(Extracted data entries)
=-=-=

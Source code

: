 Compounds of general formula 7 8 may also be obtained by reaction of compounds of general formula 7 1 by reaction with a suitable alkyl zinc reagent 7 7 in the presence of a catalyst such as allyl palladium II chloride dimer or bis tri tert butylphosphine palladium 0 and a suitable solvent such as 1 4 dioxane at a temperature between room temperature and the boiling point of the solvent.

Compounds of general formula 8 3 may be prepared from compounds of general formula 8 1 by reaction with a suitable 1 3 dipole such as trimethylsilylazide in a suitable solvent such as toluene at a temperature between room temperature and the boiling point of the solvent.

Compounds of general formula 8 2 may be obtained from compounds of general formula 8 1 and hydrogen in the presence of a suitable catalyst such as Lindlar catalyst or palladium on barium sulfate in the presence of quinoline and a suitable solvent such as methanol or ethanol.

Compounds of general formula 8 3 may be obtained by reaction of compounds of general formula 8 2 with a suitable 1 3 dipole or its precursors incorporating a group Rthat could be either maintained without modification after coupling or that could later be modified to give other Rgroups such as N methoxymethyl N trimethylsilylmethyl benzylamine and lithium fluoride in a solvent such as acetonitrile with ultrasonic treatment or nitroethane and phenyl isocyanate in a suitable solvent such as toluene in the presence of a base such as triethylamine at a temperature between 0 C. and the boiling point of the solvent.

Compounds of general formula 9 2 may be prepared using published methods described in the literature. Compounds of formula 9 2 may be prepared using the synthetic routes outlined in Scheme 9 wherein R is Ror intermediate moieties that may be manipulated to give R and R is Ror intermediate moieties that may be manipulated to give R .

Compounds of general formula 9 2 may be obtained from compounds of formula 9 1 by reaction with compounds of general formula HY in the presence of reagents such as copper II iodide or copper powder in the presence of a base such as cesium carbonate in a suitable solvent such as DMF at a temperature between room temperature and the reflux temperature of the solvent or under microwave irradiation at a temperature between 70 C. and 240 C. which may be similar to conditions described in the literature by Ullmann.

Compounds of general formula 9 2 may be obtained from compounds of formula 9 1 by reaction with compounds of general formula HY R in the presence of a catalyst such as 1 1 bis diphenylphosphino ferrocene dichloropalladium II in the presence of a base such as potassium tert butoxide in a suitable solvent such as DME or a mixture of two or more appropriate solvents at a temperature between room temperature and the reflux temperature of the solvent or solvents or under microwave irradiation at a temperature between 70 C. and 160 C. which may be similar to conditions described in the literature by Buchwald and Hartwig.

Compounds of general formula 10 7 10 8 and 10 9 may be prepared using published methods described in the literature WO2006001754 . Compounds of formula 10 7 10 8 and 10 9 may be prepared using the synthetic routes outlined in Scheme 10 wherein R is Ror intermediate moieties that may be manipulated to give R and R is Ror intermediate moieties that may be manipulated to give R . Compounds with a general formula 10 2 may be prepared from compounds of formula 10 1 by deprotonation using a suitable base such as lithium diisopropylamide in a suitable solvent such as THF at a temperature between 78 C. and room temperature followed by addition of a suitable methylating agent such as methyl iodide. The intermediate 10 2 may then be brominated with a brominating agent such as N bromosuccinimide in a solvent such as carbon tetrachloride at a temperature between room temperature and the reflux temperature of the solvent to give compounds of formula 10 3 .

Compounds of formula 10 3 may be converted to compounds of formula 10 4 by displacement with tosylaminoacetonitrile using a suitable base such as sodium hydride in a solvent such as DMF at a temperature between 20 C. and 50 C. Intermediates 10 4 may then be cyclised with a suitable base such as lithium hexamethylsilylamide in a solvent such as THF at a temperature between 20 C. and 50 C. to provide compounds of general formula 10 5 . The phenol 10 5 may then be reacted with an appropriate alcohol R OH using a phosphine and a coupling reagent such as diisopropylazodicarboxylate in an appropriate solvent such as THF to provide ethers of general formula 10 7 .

=-=-=

### [HOW TO COMPLETE THIS TASK]
Repeat all of the records above exactly as they appear.

### [ANSWER BELOW]
Source code

: Compounds of general formula 7 8 may also be obtained by reaction of compounds of general formula 7 1 by reaction with a suitable alkyl zinc reagent 7 7 in the presence of a catalyst such as allyl palladium II chloride dimer or bis tri tert butylphosphine palladium 0 and a suitable solvent such as 1 4 dioxane at a temperature between room temperature and the boiling point of the solvent.

Compounds of general formula 8 3 may be prepared from compounds of general formula 8 1 by reaction with a suitable 1 3 dipole such as trimethylsilylazide in a suitable solvent such as toluene at a temperature between room temperature and the boiling point of the solvent.

Compounds of general formula 8 2 may be obtained from compounds of general formula 8 1 and hydrogen in the presence of a suitable catalyst such as Lindlar catalyst or palladium on barium sulfate in the presence of quinoline and a suitable solvent such as methanol or ethanol.

Compounds of general formula 8 3 may be obtained by reaction of compounds of general formula 8 2 with a suitable 1 3 dipole or its precursors incorporating a group Rthat could be either maintained without modification after coupling or that could later be modified to give other Rgroups such as N methoxymethyl N trimethylsilylmethyl benzylamine and lithium fluoride in a solvent such as acetonitrile with ultrasonic treatment or nitroethane and phenyl isocyanate in a suitable solvent such as toluene in the presence of a base such as triethylamine at a temperature between 0 C. and the boiling point of the solvent.

Compounds of general formula 9 2 may be prepared using published methods described in the literature. Compounds of formula 9 2 may be prepared using the synthetic routes outlined in Scheme 9 wherein R is Ror intermediate moieties that may be manipulated to give R and R is Ror intermediate moieties that may be manipulated to give R .

Compounds of general formula 9 2 may be obtained from compounds of formula 9 1 by reaction with compounds of general formula HY in the presence of reagents such as copper II iodide or copper powder in the presence of a base such as cesium carbonate in a suitable solvent such as DMF at a temperature between room temperature and the reflux temperature of the solvent or under microwave irradiation at a temperature between 70 C. and 240 C. which may be similar to conditions described in the literature by Ullmann.

Compounds of general formula 9 2 may be obtained from compounds of formula 9 1 by reaction with compounds of general formula HY R in the presence of a catalyst such as 1 1 bis diphenylphosphino ferrocene dichloropalladium II in the presence of a base such as potassium tert butoxide in a suitable solvent such as DME or a mixture of two or more appropriate solvents at a temperature between room temperature and the reflux temperature of the solvent or solvents or under microwave irradiation at a temperature between 70 C. and 160 C. which may be similar to conditions described in the literature by Buchwald and Hartwig.

Compounds of general formula 10 7 10 8 and 10 9 may be prepared using published methods described in the literature WO2006001754 . Compounds of formula 10 7 10 8 and 10 9 may be prepared using the synthetic routes outlined in Scheme 10 wherein R is Ror intermediate moieties that may be manipulated to give R and R is Ror intermediate moieties that may be manipulated to give R . Compounds with a general formula 10 2 may be prepared from compounds of formula 10 1 by deprotonation using a suitable base such as lithium diisopropylamide in a suitable solvent such as THF at a temperature between 78 C. and room temperature followed by addition of a suitable methylating agent such as methyl iodide. The intermediate 10 2 may then be brominated with a brominating agent such as N bromosuccinimide in a solvent such as carbon tetrachloride at a temperature between room temperature and the reflux temperature of the solvent to give compounds of formula 10 3 .

Compounds of formula 10 3 may be converted to compounds of formula 10 4 by displacement with tosylaminoacetonitrile using a suitable base such as sodium hydride in a solvent such as DMF at a temperature between 20 C. and 50 C. Intermediates 10 4 may then be cyclised with a suitable base such as lithium hexamethylsilylamide in a solvent such as THF at a temperature between 20 C. and 50 C. to provide compounds of general formula 10 5 . The phenol 10 5 may then be reacted with an appropriate alcohol R OH using a phosphine and a coupling reagent such as diisopropylazodicarboxylate in an appropriate solvent such as THF to provide ethers of general formula 10 7 .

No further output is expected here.